Deciding where to install a new radiator in a room is, of course, completely up to you. There may be good reasons why you want to place it opposite the window or on the wall where the sofa will be but, if possible, it is usually best to follow a few rules for positioning radiators.
By following these simple rules, you will allow the radiator to provide the most warmth and perhaps save a little on your heating bills.
Does it Matter Where You Place a Radiator?
It can be easy to assume that a radiator installed anywhere in a room will heat it the same no matter what. But positioning the main source of room heat in the wrong place can have a drastic effect on how efficiently it works. You don’t have to be a master of thermodynamics, but it helps to understand a little about how hot air behaves, and how it interacts with cold air.
If your radiator isn’t producing as much heat as you think it should, it might be less to do with position and more to do with needing to be bled. Here’s how to bleed a radiator quickly and easily.
Why Install a Radiator Under a Window?
Although it is common in UK homes, many people wrongly think that by positioning the radiator under a window, all you are doing is wasting heat as it rises against the cold glass. In reality, placing the radiator there will give the best results in most cases. Even in a modern house with modern double or triple-glazed windows.
The warm air rising from the radiator will counteract the cold air falling from the glass of the window, meaning that the cold air has less chance to spread into the room. This cold air is far less obvious thanks to modern windows, but if you live in a period property with period windows it can make a huge difference.
Another advantage of placing the radiator underneath the window is that this wall is usually left free of furniture and so you make better use of the available space. Even if a wall is free from furniture at present, you might decide to rearrange the room at some point in the future.
Placing a large piece of furniture in front of a radiator isn’t the end of the world, but it will act as a barrier to the heat spreading around the room.
When to Install a Radiator Opposite a Window
The position of your new radiator is less critical if you have double-glazed windows, as there will be far less cold air seeping into the room and less warm air escaping.
However, if you do not have double-glazed windows it is usually better not to position a radiator directly opposite a large window. The warm air rising on one side of the room and the cold air falling on the other can sometimes exaggerate the flow of air around the room and create a noticeable draught.
If you have no other choice but to position the radiator opposite a window, you can disrupt this rotating flow of air by positioning a shelf slightly above the top of the radiator. This will force the hot air out into the room, rather than into the flow of cold air.

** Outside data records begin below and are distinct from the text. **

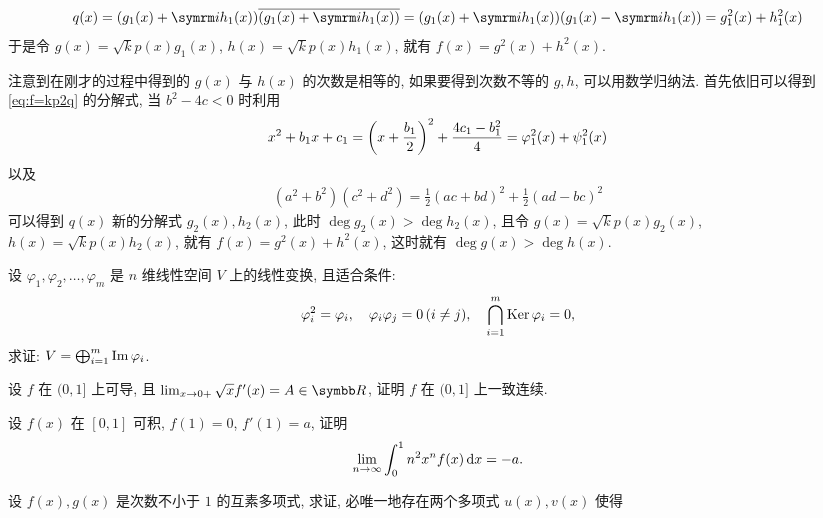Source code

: \begin{exercise}[series=exer]
\begin{answer}
\begin{answersheet}
\begin{align*}
                q(x) = (g_{1}(x) + \mi h_{1}(x))\overline{(g_{1}(x) + \mi h_{1}(x))} = (g_{1}(x) + \mi h_{1}(x))(g_{1}(x) - \mi h_{1}(x)) = g_{1}^{2}(x) + h_{1}^{2}(x)
            \end{align*}
            于是令 $ g(x) = \sqrt{k}p(x)g_{1}(x) $, $ h(x) = \sqrt{k}p(x)h_{1}(x) $, 就有 $ f(x) = g^{2}(x) + h^{2}(x) $. 
            \item 注意到在刚才的过程中得到的 $ g(x) $ 与 $ h(x) $ 的次数是相等的, 如果要得到次数不等的 $ g, h $, 可以用数学归纳法. 首先依旧可以得到 \eqref{eq:f=kp2q} 的分解式, 当 $ b^{2} - 4c < 0 $ 时利用
            \begin{align*}
                x^{2} + b_{1}x + c_{1} = \qty(x + \frac{b_{1}}{2})^{2} + \frac{4c_{1} - b_{1}^{2}}{4} = \varphi_{1}^{2}(x) + \psi_{1}^{2}(x)
            \end{align*}
            以及
            \begin{align*}
                (a^{2} + b^{2})(c^{2} + d^{2}) = \frac{1}{2}(ac + bd)^{2} + \frac{1}{2}(ad - bc)^{2}
            \end{align*}
            可以得到 $ q(x) $ 新的分解式 $ g_{2}(x), h_{2}(x) $, 此时 $ \deg g_{2}(x) > \deg h_{2}(x) $, 且令 $ g(x) = \sqrt{k}p(x)g_{2}(x) $, $ h(x) = \sqrt{k}p(x)h_{2}(x) $, 就有 $ f(x) = g^{2}(x) + h^{2}(x) $, 这时就有 $ \deg g(x) > \deg h(x) $. 
        \end{answersheet}
    \end{answer}
    \item 设 $ \varphi_{1}, \varphi_{2}, \dots, \varphi_{m} $ 是 $ n $ 维线性空间 $ V $ 上的线性变换, 且适合条件:
    \begin{align*}
        \varphi_{i}^{2} = \varphi_{i}, \quad \varphi_{i}\varphi_{j} = 0\,(i\ne j), \quad \bigcap_{i=1}^{m}\operatorname{Ker}\varphi_{i} = 0,
    \end{align*}
    求证: $ V = \bigoplus_{i=1}^{m}\operatorname{Im}\varphi_{i} $. 
    \item 设 $ f $ 在 $ (0, 1] $ 上可导, 且 $ \limit{x}{0+} \sqrt{x} f'(x) = A \in \R $, 证明 $ f $ 在 $ (0, 1] $ 上一致连续. 
    \item 设 $ f(x) $ 在 $ [0, 1] $ 可积, $ f(1) = 0 $, $ f'(1) = a $, 证明
    \begin{align*}
        \lim_{n \to \infty}\int_{0}^{1}n^{2}x^{n}f(x)\dd{x} = -a.
    \end{align*}
    \item 设 $ f(x), g(x) $ 是次数不小于 $ 1 $ 的互素多项式, 求证, 必唯一地存在两个多项式 $ u(x), v(x) $ 使得
    \begin{align*}

\end{align*}
\end{exercise}
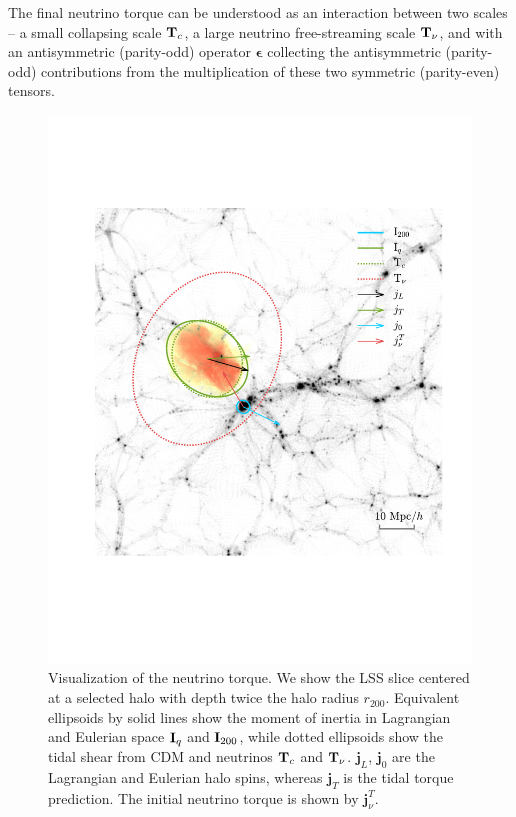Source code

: \documentclass[aps,prd,twocolumn,amsmath,amssymb,amsfont,superscriptaddress,nofootinbib]{revtex4-1}
\newcommand{\bs}{\boldsymbol}
\newcommand{\T}{\bold{T}}
\newcommand{\I}{\bold{I}}
\newcommand{\spin}{\bs{j}}
\begin{document}
The final neutrino torque can be understood as an interaction between two scales -- a small collapsing scale $\T_c$,
a large neutrino free-streaming scale $\T_\nu$,
and with an antisymmetric (parity-odd) operator $\bs{\epsilon}$ collecting the antisymmetric (parity-odd) contributions from the multiplication of these two symmetric (parity-even) tensors.

 

\begin{figure}
\centering
  \includegraphics[width=1\linewidth]{f1}
 \caption{Visualization of the neutrino torque. 
 We show the LSS slice centered at a selected halo with depth twice the halo radius $r_{200}$. 
 Equivalent ellipsoids by solid lines show the moment of inertia in Lagrangian and Eulerian space $\I_q$ and $\I_{200}$, 
 while dotted ellipsoids show the tidal shear from CDM and neutrinos $\T_c$ and $\T_\nu$. $\spin_L$, 
 $\spin_0$ are the Lagrangian and Eulerian halo spins, whereas $\spin_T$ is the tidal torque prediction. 
 The initial neutrino torque is shown by $\spin^T_\nu$.}\label{fig.1}
\end{figure}
\end{document}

Which Style of Radiator is Better?
Not too long ago, domestic radiators were all a similar size and shape, i.e. various-sized flat, rectangular panels that took up a lot of wall space. Nowadays, you can find radiators in a much wider variety of sizes and shapes.
Unfortunately, there is no “best” size and style to recommend. it all depends on the size, style, and configuration of the room, as well as the decor style you want to achieve and how well your house is insulated. In a modern house, where insulation is good, an upright radiator might be desirable because they use up far less space on the wall (and look great too.) A Victorian terraced house might suit an imitation cast iron radiator instead.
Where You Should Avoid Placing a Radiator
All radiators, no matter the style, work in essentially the same way. So there are certain locations and surroundings that can prevent any radiator from efficiently heating a room. Here are some of the most common:
1. Behind a Sofa/Large Piece of Furniture
It can be tempting to hide an unattractive radiator behind a sofa or other big lump of furniture, but you will certainly reduce its efficiency by doing so. Although heat will still rise from the top of the radiator, most of the heat emitting from the front will be sucked up by the sofa, leaving the rest of the room cold.
2. Covered by Full-length Curtains
Curtains that hang to the floor in front of a radiator will have a similar effect to a sofa in front of it. They prevent the waves of heat from pushing out into the room and instead channel most up towards the window. The thicker your curtains, the more pronounced this blocking effect will be.
3. Behind a Door
Small rooms might not have the wall space for a radiator anywhere but behind the door. Although doing this is not a disaster for room heat, by placing it on a wall facing out onto the (often) unheated hallway, a good portion of the heat will be wasted through the wall. If the door is often left open, in front of the rad, it can also block heat flow into the room.